--- DATA FOR THIS EXERCISE ---

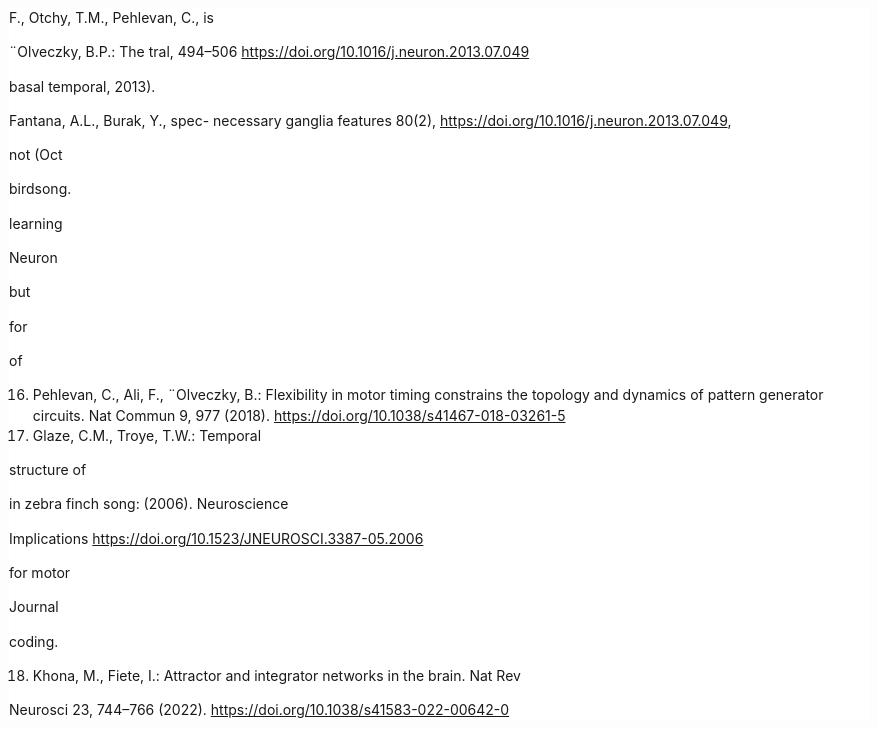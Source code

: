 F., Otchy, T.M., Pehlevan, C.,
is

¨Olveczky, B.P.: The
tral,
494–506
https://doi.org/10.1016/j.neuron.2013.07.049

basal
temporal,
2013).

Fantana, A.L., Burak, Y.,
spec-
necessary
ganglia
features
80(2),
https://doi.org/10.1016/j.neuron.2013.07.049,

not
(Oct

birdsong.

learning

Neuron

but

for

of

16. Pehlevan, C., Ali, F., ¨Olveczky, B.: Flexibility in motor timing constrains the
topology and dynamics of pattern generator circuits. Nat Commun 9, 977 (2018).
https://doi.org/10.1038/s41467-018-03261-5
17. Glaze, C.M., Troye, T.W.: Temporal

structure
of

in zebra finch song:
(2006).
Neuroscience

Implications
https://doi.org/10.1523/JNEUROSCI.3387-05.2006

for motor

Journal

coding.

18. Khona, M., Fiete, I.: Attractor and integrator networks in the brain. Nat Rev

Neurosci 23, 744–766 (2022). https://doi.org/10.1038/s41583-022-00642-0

---

• **YOUR INSTRUCTIONS**:
Verbatim reproduction of every entry is needed, with the images left out.

• **OUTPUT OF THE EXERCISE**:
Source code

: F., Otchy, T.M., Pehlevan, C.,
is

¨Olveczky, B.P.: The
tral,
494–506
https://doi.org/10.1016/j.neuron.2013.07.049

basal
temporal,
2013).

Fantana, A.L., Burak, Y.,
spec-
necessary
ganglia
features
80(2),
https://doi.org/10.1016/j.neuron.2013.07.049,

not
(Oct

birdsong.

learning

Neuron

but

for

of

16. Pehlevan, C., Ali, F., ¨Olveczky, B.: Flexibility in motor timing constrains the
topology and dynamics of pattern generator circuits. Nat Commun 9, 977 (2018).
https://doi.org/10.1038/s41467-018-03261-5
17. Glaze, C.M., Troye, T.W.: Temporal

structure
of

in zebra finch song:
(2006).
Neuroscience

Implications
https://doi.org/10.1523/JNEUROSCI.3387-05.2006

for motor

Journal

coding.

18. Khona, M., Fiete, I.: Attractor and integrator networks in the brain. Nat Rev

Neurosci 23, 744–766 (2022). https://doi.org/10.1038/s41583-022-00642-0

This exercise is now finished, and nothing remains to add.